Periodontal treatment should not be confused with common oral prophylaxis, which is mostly employed for esthetics and damage prevention and is usually performed on healthy individuals. Thorough explanations of the disease and the chosen treatment plan are very important because healing is only possible if the inter-relationship between the various involved factors is understood. At the beginning of periodontal treatment, teeth that cannot be preserved must be extracted and necessary root canal treatments must be performed or repeated where required.
Then, an intensive cleaning phase with special periodontal instruments is undertaken. During this cleaning phase, calculus and pockets are eliminated. Furthermore, root surfaces are smoothened or planed. This is done painlessly under local anesthesia. Because such thorough cleaning is time consuming (all the root surfaces must be cleaned), this so-called initial treatment usually takes two to three sessions.
Eight weeks after the last cleaning session, a re-evaluation takes place. The dentist waits eight weeks in order to give the gingiva enough time to regenerate. During re-evaluation, data are collected again and compared with the initial values. This enables the dentist to judge the progression of the disease.
The plaque and bleeding values should be around 20% at this stage, and tooth mobility that was initially present should have decreased. Furthermore, the probing depths should be clearly reduced. However, a complete re-evaluation only makes sense if the patient’s hygiene indices are around 20%. When poor oral hygiene is at play, the patient will not experience optimal healing.

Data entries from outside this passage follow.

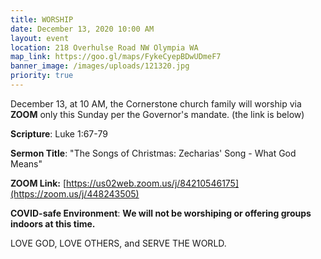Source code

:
```yaml
---
title: WORSHIP
date: December 13, 2020 10:00 AM
layout: event
location: 218 Overhulse Road NW Olympia WA
map_link: https://goo.gl/maps/FykeCyepBDwUDmeF7
banner_image: /images/uploads/121320.jpg
priority: true
---
```

December 13, at 10 AM, the Cornerstone church family will worship via **ZOOM** only this Sunday per the Governor's mandate. (the link is below)

**Scripture**: Luke 1:67-79

**Sermon Title**: "The Songs of Christmas: Zecharias' Song - What God Means"

**ZOOM Link:** [https://us02web.zoom.us/j/84210546175](https://zoom.us/j/448243505)

**COVID-safe Environment**:   **We will not be worshiping or offering groups indoors at this time.**     

LOVE GOD, LOVE OTHERS, and SERVE THE WORLD.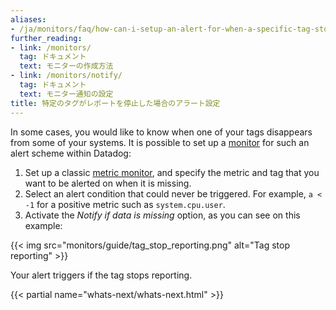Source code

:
 ```yaml
---
aliases:
- /ja/monitors/faq/how-can-i-setup-an-alert-for-when-a-specific-tag-stops-reporting
further_reading:
- link: /monitors/
  tag: ドキュメント
  text: モニターの作成方法
- link: /monitors/notify/
  tag: ドキュメント
  text: モニター通知の設定
title: 特定のタグがレポートを停止した場合のアラート設定
---
```


In some cases, you would like to know when one of your tags disappears from some of your systems. It is possible to set up a [monitor][1] for such an alert scheme within Datadog:

1. Set up a classic [metric monitor][2], and specify the metric and tag that you want to be alerted on when it is missing.
1. Select an alert condition that could never be triggered. For example, `a < -1` for a positive metric such as `system.cpu.user`.
1. Activate the _Notify if data is missing_ option, as you can see on this example:

{{< img src="monitors/guide/tag_stop_reporting.png" alt="Tag stop reporting" >}}

Your alert triggers if the tag stops reporting.

{{< partial name="whats-next/whats-next.html" >}}

[1]: /ja/monitors/
[2]: /ja/monitors/types/metric/
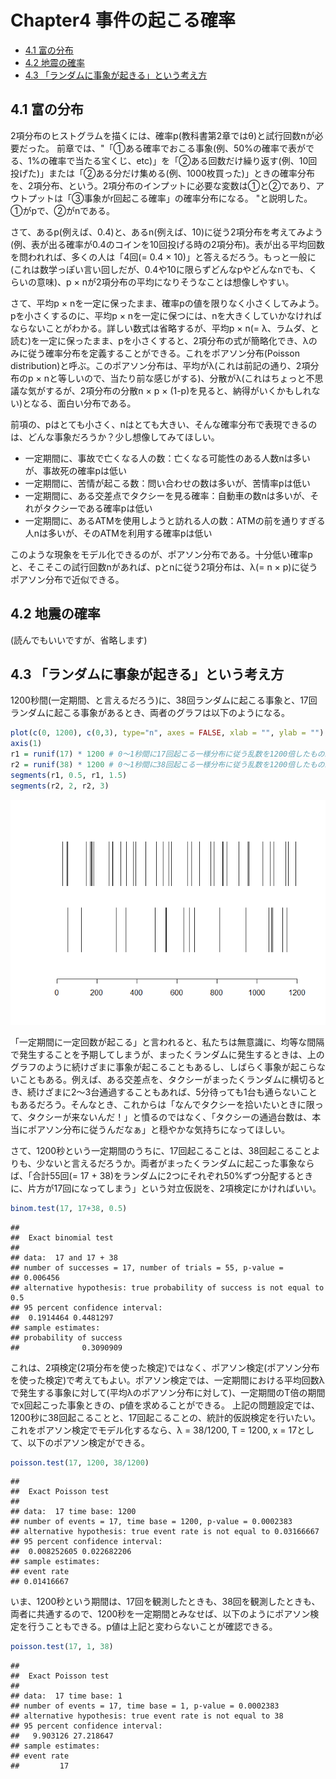 Chapter4 事件の起こる確率
================

-   [4.1 富の分布](#富の分布)
-   [4.2 地震の確率](#地震の確率)
-   [4.3 「ランダムに事象が起きる」という考え方](#ランダムに事象が起きるという考え方)

4.1 富の分布
------------

2項分布のヒストグラムを描くには、確率p(教科書第2章ではθ)と試行回数nが必要だった。
前章では、"「①ある確率でおこる事象(例、50%の確率で表がでる、1%の確率で当たる宝くじ、etc)」を「②ある回数だけ繰り返す(例、10回投げた)」または「②ある分だけ集める(例、1000枚買った)」ときの確率分布を、2項分布、という。2項分布のインプットに必要な変数は①と②であり、アウトプットは「③事象がr回起こる確率」の確率分布になる。 "と説明した。 ①がpで、②がnである。

さて、あるp(例えば、0.4)と、あるn(例えば、10)に従う2項分布を考えてみよう(例、表が出る確率が0.4のコインを10回投げる時の2項分布)。表が出る平均回数を問われれば、多くの人は「4回(= 0.4 × 10)」と答えるだろう。もっと一般に(これは数学っぽい言い回しだが、0.4や10に限らずどんなpやどんなnでも、くらいの意味)、p × nが2項分布の平均になりそうなことは想像しやすい。

さて、平均p × nを一定に保ったまま、確率pの値を限りなく小さくしてみよう。pを小さくするのに、平均p × nを一定に保つには、nを大きくしていかなければならないことがわかる。詳しい数式は省略するが、平均p × n(= λ、ラムダ、と読む)を一定に保ったまま、pを小さくすると、2項分布の式が簡略化でき、λのみに従う確率分布を定義することができる。これをポアソン分布(Poisson distribution)と呼ぶ。このポアソン分布は、平均がλ(これは前記の通り、2項分布のp × nと等しいので、当たり前な感じがする)、分散がλ(これはちょっと不思議な気がするが、2項分布の分散n × p × (1-p)を見ると、納得がいくかもしれない)となる、面白い分布である。

前項の、pはとても小さく、nはとても大きい、そんな確率分布で表現できるのは、どんな事象だろうか？少し想像してみてほしい。

-   一定期間に、事故で亡くなる人の数：亡くなる可能性のある人数nは多いが、事故死の確率pは低い
-   一定期間に、苦情が起こる数：問い合わせの数は多いが、苦情率pは低い
-   一定期間に、ある交差点でタクシーを見る確率：自動車の数nは多いが、それがタクシーである確率pは低い
-   一定期間に、あるATMを使用しようと訪れる人の数：ATMの前を通りすぎる人nは多いが、そのATMを利用する確率pは低い

このような現象をモデル化できるのが、ポアソン分布である。十分低い確率pと、そこそこの試行回数nがあれば、pとnに従う2項分布は、λ(= n × p)に従うポアソン分布で近似できる。

4.2 地震の確率
--------------

(読んでもいいですが、省略します)

4.3 「ランダムに事象が起きる」という考え方
------------------------------------------

1200秒間(一定期間、と言えるだろう)に、38回ランダムに起こる事象と、17回ランダムに起こる事象があるとき、両者のグラフは以下のようになる。

``` r
plot(c(0, 1200), c(0,3), type="n", axes = FALSE, xlab = "", ylab = "")
axis(1)
r1 = runif(17) * 1200 # 0～1秒間に17回起こる一様分布に従う乱数を1200倍したもの。 runif(17, min = 0, max = 1200)と意味は一緒
r2 = runif(38) * 1200 # 0～1秒間に38回起こる一様分布に従う乱数を1200倍したもの。 runif(38, min = 0, max = 1200)と意味は一緒
segments(r1, 0.5, r1, 1.5)
segments(r2, 2, r2, 3)
```

![](Chapter4_files/figure-markdown_github/unnamed-chunk-2-1.png)

「一定期間に一定回数が起こる」と言われると、私たちは無意識に、均等な間隔で発生することを予期してしまうが、まったくランダムに発生するときは、上のグラフのように続けざまに事象が起こることもあるし、しばらく事象が起こらないこともある。例えば、ある交差点を、タクシーがまったくランダムに横切るとき、続けざまに2～3台通過することもあれば、5分待っても1台も通らないこともあるだろう。そんなとき、これからは「なんでタクシーを拾いたいときに限って、タクシーが来ないんだ！」と憤るのではなく、「タクシーの通過台数は、本当にポアソン分布に従うんだなぁ」と穏やかな気持ちになってほしい。

さて、1200秒という一定期間のうちに、17回起こることは、38回起こることよりも、少ないと言えるだろうか。両者がまったくランダムに起こった事象ならば、「合計55回(= 17 + 38)をランダムに2つにそれぞれ50%ずつ分配するときに、片方が17回になってしまう」という対立仮説を、2項検定にかければいい。

``` r
binom.test(17, 17+38, 0.5)
```

    ## 
    ##  Exact binomial test
    ## 
    ## data:  17 and 17 + 38
    ## number of successes = 17, number of trials = 55, p-value =
    ## 0.006456
    ## alternative hypothesis: true probability of success is not equal to 0.5
    ## 95 percent confidence interval:
    ##  0.1914464 0.4481297
    ## sample estimates:
    ## probability of success 
    ##              0.3090909

これは、2項検定(2項分布を使った検定)ではなく、ポアソン検定(ポアソン分布を使った検定)で考えてもよい。ポアソン検定では、一定期間における平均回数λで発生する事象に対して(平均λのポアソン分布に対して)、一定期間のT倍の期間でx回起こった事象ときの、p値を求めることができる。
上記の問題設定では、1200秒に38回起こることと、17回起こることの、統計的仮説検定を行いたい。これをポアソン検定でモデル化するなら、λ = 38/1200, T = 1200, x = 17として、以下のポアソン検定ができる。

``` r
poisson.test(17, 1200, 38/1200)
```

    ## 
    ##  Exact Poisson test
    ## 
    ## data:  17 time base: 1200
    ## number of events = 17, time base = 1200, p-value = 0.0002383
    ## alternative hypothesis: true event rate is not equal to 0.03166667
    ## 95 percent confidence interval:
    ##  0.008252605 0.022682206
    ## sample estimates:
    ## event rate 
    ## 0.01416667

いま、1200秒という期間は、17回を観測したときも、38回を観測したときも、両者に共通するので、1200秒を一定期間とみなせば、以下のようにポアソン検定を行うこともできる。p値は上記と変わらないことが確認できる。

``` r
poisson.test(17, 1, 38)
```

    ## 
    ##  Exact Poisson test
    ## 
    ## data:  17 time base: 1
    ## number of events = 17, time base = 1, p-value = 0.0002383
    ## alternative hypothesis: true event rate is not equal to 38
    ## 95 percent confidence interval:
    ##   9.903126 27.218647
    ## sample estimates:
    ## event rate 
    ##         17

The patient’s basic treatment and motivation must continue as long as required in order to achieve necessary plaque control. The patient must demonstrate initiative and adjust his/her dental care at home in order to control the disease. Most periodontal diseases are chronic and will accompany affected patients throughout their lives.
A saliva test that determines the presence of bacterial flora in the gingival pockets should only be performed after the re-evaluation concludes that the initial treatment objective has not been achieved. Before that, it is baseless to perform this test because it is quite clear before treatment that bacteria are present in the pockets; otherwise, there would be no inflammation.
Laser/phototoxic treatment is not a scientifically proven option for periodontal treatment.Surgical interventions such as flap surgeries should also be performed only after conventional periodontal treatment and achievement of acceptable hygiene indices, because if there is no change in brushing behavior on behalf of the patient, a renewed flare-up of the disease is guaranteed.
If probing depth is not reduced and there are still signs of bacterial activity in the gingival pockets despite improved routine oral hygiene practices, the physician should ask himself the following questions:
Was the quality of the cleaning sufficient?
Was the initial diagnosis correct?
Are there any undetected systemic problems (latent diabetes, chronic infection, intake of specific medications, etc.)?
Are there any local factors, such as severe malocclusions/tooth anomalies or protruding filling and crown margins, which are adversely affecting the results?
Do specific periodontal bacteria require a different systemic antibiotic treatment?
The prognosis must be tailored to the individual patient, and can only be beneficial if the respective disease is recognized early and the necessary treatment actions are taken on time. However, well-performed dental and oral care on a daily basis combined with regular dental checkups will definitely ensure a positive result.